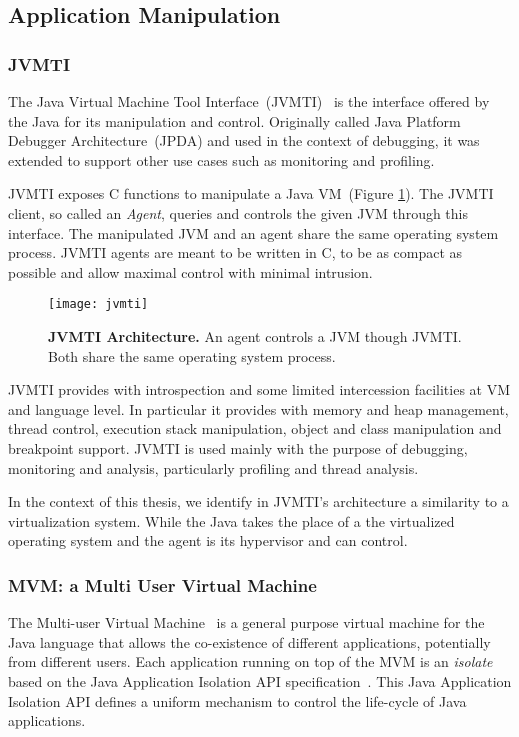 \subsection{Application Manipulation}\label{sec:virtualization_control}

\subsubsection*{JVMTI}
The Java Virtual Machine Tool Interface~(JVMTI)~\cite{JVMPI} is the interface offered by the Java \VM for its manipulation and control. Originally called Java Platform Debugger Architecture~(JPDA) and used in the context of debugging, it was extended to support other use cases such as monitoring and profiling.

JVMTI exposes C functions to manipulate a Java VM~(Figure \ref{fig:jvmti}). The JVMTI client, so called an \emph{Agent}, queries and controls the given JVM through this interface. The manipulated JVM and an agent share the same operating system process. JVMTI agents are meant to be written in C, to be as compact as possible and allow maximal control with minimal intrusion.

\begin{figure}[ht]
\begin{center}
\texttt{[image: jvmti]}
\caption{\textbf{JVMTI Architecture.} An agent controls a JVM though JVMTI. Both share the same operating system process.\label{fig:jvmti}}
\end{center}
\end{figure}

JVMTI provides with introspection and some limited intercession facilities at VM and language level. In particular it provides with memory and heap management, thread control, execution stack manipulation, object and class manipulation and breakpoint support. JVMTI is used mainly with the purpose of debugging, monitoring and analysis, particularly profiling and thread analysis.

In the context of this thesis, we identify in JVMTI's architecture a similarity to a virtualization system. While the Java \VM takes the place of a the virtualized operating system and the agent is its hypervisor and can control.

\subsubsection*{MVM: a Multi User Virtual Machine}
The Multi-user Virtual Machine~\cite{Czaj03a,Czaj01a} is a general purpose virtual machine for the Java language that allows the co-existence of different applications, potentially from different users. Each application running on top of the MVM is an \emph{isolate} based on the Java Application Isolation API specification~\cite{JSR121}. This Java Application Isolation API defines a uniform mechanism to control the life-cycle of Java applications.

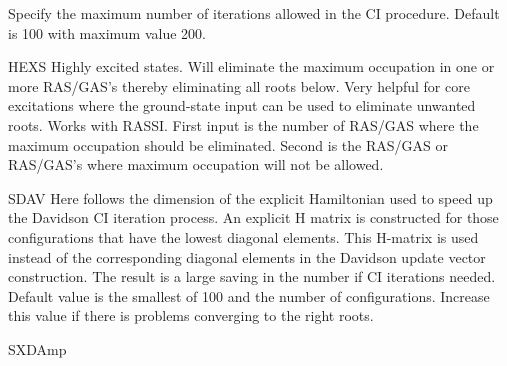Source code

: \begin{keywordlist}
Specify the maximum number of iterations allowed in the CI
procedure. Default is 100 with maximum value 200.
\item[HEXS]
Highly excited states. Will eliminate the maximum occupation in
one or more RAS/GAS's thereby eliminating all roots below.
Very helpful for core excitations where the ground-state input
can be used to eliminate unwanted roots. Works with RASSI.
First input is the number of RAS/GAS where the maximum occupation
should be eliminated. Second is the RAS/GAS or RAS/GAS's where
maximum occupation will not be allowed.
\item[SDAV]
Here follows the dimension of the explicit Hamiltonian used to speed up
the Davidson CI iteration process. An explicit H matrix is constructed
for those configurations that have the lowest diagonal elements.
This H-{}matrix is used instead of the corresponding diagonal elements
in the Davidson update vector construction. The result is a large saving
in the number if CI iterations needed. Default value is the smallest of 100
and the number of configurations. Increase this value if there is problems
converging to the right roots.
\item[SXDAmp]

\end{keywordlist}
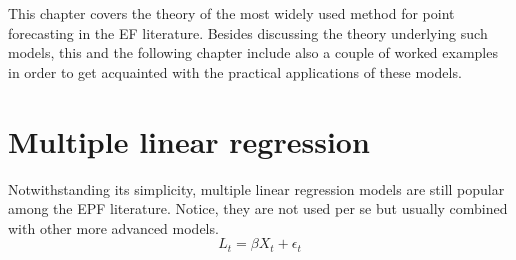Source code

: This chapter covers the theory of the most widely used method for point forecasting in the EF literature. Besides discussing the theory underlying such models, this and the following chapter include also a couple of worked examples in order to get acquainted with the practical applications of these models.




\section{Multiple linear regression}
Notwithstanding its simplicity, multiple linear regression models are still popular among the EPF literature. Notice, they are not used per se but usually combined with other more advanced models.
\begin{equation}
    L_t=\beta X_t + \epsilon_t
\end{equation}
___
* **THE TASK**
From the opening line of the entries, copy each line exactly until the line with "The Java Virtual", which is copied as well; leave out pictures.

* **EXPECTED ANSWER**
 \subsection{Application Manipulation}\label{sec:virtualization_control}

\subsubsection*{JVMTI}
The Java Virtual Machine Tool Interface~(JVMTI)~\cite{JVMPI} is the interface offered by the Java \VM for its manipulation and control. Originally called Java Platform Debugger Architecture~(JPDA) and used in the context of debugging, it was extended to support other use cases such as monitoring and profiling.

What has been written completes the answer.